# Lyman Mustang Breakaway 50 Cal?



## Chuck (Sep 24, 2000)

Has any one ever looked at one of these in person or own or shot one?

I wan to get a break open action muzzy for next year and I cant stand the synthetic stock guns. They all seem to light and plast-icky.

H&R and New England firearms used to sell break opens but I cant them listed any more.


----------



## Swamp Monster (Jan 11, 2002)

It looks to be a decent gun. I have a couple issues with it however. The stock design is not very ideal if you plan to scope it...and most use scopes. The stock has a lot of drop in it so one would need to add high comb to the stock. This can be done with accessory combs if need be. I would also make sure that the breech plug can be used with BH209...no sense in buying a gun that doesn't work with the best powder option available right now. 
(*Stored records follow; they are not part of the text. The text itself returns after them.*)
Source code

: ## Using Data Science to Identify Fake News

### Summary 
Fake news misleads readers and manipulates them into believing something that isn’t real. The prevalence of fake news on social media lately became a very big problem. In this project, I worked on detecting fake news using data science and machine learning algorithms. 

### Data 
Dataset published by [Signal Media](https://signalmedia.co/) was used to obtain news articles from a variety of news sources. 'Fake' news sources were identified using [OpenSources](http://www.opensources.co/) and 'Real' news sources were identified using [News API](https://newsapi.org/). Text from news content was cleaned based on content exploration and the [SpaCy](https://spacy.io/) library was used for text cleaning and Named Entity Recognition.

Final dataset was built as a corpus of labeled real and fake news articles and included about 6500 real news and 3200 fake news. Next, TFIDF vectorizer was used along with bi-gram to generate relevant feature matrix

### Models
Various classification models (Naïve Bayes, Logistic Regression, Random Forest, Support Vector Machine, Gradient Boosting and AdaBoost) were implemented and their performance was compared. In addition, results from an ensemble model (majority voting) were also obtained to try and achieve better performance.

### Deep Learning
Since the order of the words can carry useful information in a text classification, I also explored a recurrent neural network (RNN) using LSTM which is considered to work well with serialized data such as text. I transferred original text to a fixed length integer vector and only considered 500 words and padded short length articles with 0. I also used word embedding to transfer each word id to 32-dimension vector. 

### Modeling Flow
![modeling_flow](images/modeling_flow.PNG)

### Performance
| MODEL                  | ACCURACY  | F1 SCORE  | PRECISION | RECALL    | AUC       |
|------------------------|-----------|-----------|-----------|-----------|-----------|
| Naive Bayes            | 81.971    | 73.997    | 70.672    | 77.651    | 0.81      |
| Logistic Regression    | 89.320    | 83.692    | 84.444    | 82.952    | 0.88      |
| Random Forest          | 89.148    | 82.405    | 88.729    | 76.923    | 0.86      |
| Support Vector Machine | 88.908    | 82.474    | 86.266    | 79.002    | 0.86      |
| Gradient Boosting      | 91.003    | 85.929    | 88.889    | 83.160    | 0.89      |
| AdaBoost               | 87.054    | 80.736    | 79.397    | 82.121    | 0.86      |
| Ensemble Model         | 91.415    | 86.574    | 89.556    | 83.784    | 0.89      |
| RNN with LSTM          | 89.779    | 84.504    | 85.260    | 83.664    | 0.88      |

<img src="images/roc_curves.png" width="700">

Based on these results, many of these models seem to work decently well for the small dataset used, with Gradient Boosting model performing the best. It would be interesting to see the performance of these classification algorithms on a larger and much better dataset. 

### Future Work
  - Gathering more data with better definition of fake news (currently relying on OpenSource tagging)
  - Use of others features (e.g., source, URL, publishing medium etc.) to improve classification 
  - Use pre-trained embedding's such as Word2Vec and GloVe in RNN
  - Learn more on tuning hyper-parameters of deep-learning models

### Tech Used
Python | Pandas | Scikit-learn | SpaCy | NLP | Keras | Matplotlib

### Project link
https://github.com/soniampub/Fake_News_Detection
You can purchase a T/C Encore in blued/wood as well. They make it in the regular Encore and they make a blued Pro Hunter. For the price, I've seen the blued regular Encores selling for the mid $500's. the Pro Hunters will be more, but standard Encores are excelent values these days. Plus you have the versatility of adding additional barrels someday. I see the Lyman sells in the $400 range so it is cheaper but a ton cheaper. I have no idea about the accuracy of the Lyman, but Lyman seems to have a solid reputation in their traditional guns. I've never seen a Mustang at the range even to have any accuracy idea.


----------